Task statement →
In the listing below, find the line with "Next.js 15 Template" and the line with "## Dynamic Theming". Repeat those two lines and all lines between them exactly.

▬▬▬▬▬▬

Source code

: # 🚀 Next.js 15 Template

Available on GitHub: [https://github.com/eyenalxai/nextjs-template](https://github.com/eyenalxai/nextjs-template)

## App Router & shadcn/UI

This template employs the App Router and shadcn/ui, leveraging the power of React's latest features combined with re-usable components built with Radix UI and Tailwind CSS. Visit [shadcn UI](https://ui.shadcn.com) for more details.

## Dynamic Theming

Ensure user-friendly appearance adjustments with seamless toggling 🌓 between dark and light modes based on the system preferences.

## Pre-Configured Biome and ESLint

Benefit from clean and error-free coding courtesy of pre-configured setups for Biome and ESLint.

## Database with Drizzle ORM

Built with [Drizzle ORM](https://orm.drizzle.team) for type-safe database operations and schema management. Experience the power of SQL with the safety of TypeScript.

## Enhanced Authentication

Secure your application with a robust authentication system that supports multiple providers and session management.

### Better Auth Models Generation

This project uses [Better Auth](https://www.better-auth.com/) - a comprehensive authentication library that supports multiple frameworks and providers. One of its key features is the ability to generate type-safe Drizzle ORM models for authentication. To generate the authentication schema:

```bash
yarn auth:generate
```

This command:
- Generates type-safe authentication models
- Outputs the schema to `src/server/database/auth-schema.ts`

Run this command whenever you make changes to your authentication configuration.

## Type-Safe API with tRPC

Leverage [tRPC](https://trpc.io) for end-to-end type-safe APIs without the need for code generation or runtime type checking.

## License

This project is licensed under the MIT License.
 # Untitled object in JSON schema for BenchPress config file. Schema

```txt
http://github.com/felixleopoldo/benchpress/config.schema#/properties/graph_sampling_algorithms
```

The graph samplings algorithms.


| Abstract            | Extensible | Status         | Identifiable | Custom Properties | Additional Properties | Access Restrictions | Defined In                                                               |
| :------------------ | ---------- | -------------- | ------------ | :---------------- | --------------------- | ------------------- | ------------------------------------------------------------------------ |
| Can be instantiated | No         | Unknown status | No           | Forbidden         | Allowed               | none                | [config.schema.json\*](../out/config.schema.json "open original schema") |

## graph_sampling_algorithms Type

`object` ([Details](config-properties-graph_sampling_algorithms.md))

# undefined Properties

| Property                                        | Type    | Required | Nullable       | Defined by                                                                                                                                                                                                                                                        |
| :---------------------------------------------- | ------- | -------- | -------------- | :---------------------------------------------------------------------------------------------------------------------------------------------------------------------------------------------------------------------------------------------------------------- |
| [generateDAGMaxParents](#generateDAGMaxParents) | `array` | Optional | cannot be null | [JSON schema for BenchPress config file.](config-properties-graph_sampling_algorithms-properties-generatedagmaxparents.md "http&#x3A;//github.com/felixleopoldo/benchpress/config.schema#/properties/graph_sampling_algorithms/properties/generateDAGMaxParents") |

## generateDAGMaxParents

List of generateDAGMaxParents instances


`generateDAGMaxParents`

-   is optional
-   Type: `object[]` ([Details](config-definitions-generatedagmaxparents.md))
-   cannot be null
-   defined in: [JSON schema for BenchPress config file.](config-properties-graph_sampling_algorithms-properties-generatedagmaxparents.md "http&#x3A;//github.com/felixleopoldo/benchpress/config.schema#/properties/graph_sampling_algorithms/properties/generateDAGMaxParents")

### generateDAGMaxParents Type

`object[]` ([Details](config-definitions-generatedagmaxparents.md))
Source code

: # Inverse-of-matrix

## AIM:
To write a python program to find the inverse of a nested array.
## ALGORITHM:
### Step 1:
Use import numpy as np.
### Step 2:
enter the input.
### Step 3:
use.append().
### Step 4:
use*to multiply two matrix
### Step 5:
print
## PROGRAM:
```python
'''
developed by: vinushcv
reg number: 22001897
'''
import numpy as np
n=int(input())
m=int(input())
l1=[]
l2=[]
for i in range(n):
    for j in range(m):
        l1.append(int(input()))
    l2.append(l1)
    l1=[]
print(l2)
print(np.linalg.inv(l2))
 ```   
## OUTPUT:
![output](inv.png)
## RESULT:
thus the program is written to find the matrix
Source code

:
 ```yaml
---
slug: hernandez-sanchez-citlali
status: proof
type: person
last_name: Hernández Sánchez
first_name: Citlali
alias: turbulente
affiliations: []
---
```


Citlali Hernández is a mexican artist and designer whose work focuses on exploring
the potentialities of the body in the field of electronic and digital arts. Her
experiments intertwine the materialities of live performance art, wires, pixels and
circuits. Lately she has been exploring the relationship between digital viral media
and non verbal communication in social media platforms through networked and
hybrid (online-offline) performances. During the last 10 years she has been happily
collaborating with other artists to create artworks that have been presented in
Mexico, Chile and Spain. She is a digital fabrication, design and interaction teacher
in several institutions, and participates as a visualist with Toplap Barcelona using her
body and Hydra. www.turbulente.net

▬▬▬▬▬▬

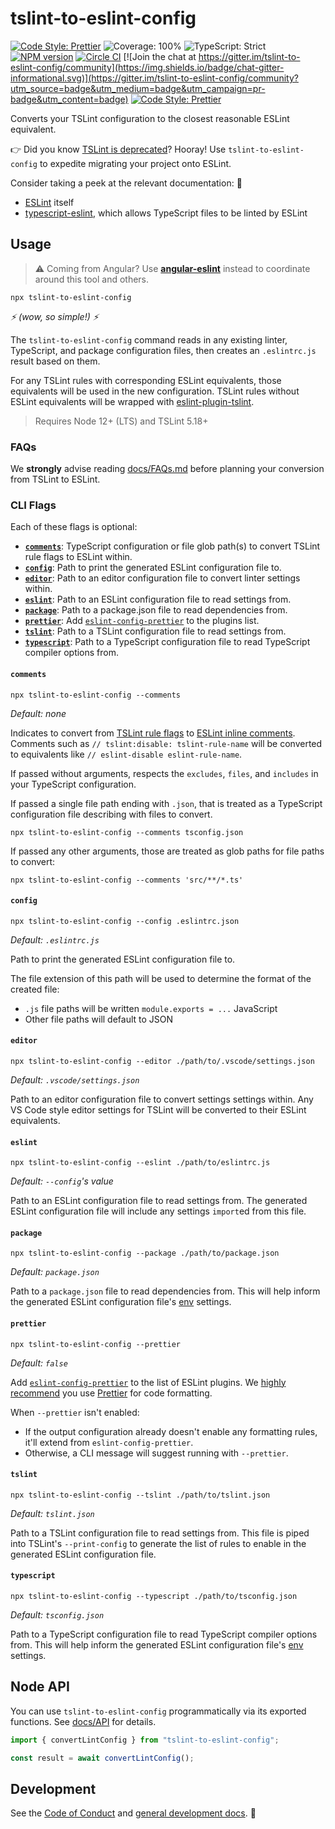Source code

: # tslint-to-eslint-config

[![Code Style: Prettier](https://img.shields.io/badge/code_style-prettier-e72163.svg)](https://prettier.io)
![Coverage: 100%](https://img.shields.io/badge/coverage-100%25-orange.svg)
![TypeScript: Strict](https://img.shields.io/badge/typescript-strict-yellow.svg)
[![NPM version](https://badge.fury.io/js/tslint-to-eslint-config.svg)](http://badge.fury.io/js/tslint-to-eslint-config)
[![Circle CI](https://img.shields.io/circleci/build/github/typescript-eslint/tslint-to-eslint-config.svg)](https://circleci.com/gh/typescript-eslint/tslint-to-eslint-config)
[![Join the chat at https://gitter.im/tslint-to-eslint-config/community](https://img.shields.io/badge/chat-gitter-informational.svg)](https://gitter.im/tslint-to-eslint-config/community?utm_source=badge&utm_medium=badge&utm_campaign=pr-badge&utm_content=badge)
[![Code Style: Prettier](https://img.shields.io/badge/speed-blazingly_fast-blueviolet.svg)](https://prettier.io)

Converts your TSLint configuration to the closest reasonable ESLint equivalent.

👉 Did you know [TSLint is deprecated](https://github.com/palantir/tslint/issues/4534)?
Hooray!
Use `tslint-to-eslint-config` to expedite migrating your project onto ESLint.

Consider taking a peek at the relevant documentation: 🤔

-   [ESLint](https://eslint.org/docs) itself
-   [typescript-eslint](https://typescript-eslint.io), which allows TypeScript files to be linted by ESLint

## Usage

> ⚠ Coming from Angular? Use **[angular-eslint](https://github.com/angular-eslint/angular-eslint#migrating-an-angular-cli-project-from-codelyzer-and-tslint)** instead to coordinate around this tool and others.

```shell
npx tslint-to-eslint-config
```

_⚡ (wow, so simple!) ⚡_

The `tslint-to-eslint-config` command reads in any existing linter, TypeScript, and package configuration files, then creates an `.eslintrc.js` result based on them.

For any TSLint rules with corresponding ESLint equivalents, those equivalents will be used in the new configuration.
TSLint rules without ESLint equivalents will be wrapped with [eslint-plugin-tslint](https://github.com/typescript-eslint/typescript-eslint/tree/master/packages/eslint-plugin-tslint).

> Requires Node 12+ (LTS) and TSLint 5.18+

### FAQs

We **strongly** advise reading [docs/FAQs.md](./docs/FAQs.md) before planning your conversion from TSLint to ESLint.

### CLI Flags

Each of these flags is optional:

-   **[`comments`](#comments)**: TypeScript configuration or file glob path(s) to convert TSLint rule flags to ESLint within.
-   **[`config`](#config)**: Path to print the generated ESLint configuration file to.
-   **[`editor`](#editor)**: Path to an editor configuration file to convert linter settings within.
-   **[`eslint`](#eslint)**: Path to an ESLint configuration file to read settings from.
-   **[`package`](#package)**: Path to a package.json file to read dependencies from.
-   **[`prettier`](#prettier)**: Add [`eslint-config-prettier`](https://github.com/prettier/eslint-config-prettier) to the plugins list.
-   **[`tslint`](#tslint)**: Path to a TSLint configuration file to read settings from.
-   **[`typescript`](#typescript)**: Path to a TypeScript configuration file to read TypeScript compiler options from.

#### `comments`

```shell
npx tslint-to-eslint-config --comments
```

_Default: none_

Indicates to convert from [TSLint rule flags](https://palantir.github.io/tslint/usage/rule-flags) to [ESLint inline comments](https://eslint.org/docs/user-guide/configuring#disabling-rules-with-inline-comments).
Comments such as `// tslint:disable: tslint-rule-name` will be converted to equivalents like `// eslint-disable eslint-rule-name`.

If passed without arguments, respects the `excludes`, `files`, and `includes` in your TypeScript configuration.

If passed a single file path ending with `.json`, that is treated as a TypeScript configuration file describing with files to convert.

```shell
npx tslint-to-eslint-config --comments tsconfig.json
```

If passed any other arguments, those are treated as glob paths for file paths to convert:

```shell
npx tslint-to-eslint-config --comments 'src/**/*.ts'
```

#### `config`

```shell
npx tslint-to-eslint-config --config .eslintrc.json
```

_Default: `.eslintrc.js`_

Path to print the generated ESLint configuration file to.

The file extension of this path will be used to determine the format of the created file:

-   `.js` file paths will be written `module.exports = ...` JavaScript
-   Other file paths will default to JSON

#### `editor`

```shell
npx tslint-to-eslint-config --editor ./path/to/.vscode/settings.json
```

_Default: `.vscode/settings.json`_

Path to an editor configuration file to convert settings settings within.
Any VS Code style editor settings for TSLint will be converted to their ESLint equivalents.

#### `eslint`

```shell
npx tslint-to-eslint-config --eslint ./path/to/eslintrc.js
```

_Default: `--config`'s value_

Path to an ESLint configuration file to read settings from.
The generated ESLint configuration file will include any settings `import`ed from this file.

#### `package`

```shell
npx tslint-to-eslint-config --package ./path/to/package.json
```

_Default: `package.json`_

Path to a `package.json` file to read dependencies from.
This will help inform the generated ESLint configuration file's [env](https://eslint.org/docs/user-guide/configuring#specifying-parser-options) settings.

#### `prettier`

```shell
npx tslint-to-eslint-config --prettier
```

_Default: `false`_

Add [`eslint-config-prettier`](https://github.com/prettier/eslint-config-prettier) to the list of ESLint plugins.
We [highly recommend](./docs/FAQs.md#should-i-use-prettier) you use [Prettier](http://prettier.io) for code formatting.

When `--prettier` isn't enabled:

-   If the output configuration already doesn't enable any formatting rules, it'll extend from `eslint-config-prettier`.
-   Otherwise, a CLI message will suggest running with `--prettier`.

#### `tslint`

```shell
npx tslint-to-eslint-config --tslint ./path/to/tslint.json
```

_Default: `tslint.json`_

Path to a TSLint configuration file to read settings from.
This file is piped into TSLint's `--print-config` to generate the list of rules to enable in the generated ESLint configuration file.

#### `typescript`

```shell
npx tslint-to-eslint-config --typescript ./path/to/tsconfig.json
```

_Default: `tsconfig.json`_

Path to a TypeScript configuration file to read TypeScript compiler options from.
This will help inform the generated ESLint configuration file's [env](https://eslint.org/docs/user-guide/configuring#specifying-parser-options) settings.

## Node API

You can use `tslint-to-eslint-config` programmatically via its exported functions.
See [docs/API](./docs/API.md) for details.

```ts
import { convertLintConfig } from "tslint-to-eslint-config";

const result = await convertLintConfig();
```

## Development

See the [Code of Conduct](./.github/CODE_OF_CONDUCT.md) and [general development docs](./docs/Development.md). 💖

▬▬▬▬▬▬

Result of this exercise →
: # 🚀 Next.js 15 Template

Available on GitHub: [https://github.com/eyenalxai/nextjs-template](https://github.com/eyenalxai/nextjs-template)

## App Router & shadcn/UI

This template employs the App Router and shadcn/ui, leveraging the power of React's latest features combined with re-usable components built with Radix UI and Tailwind CSS. Visit [shadcn UI](https://ui.shadcn.com) for more details.

## Dynamic Theming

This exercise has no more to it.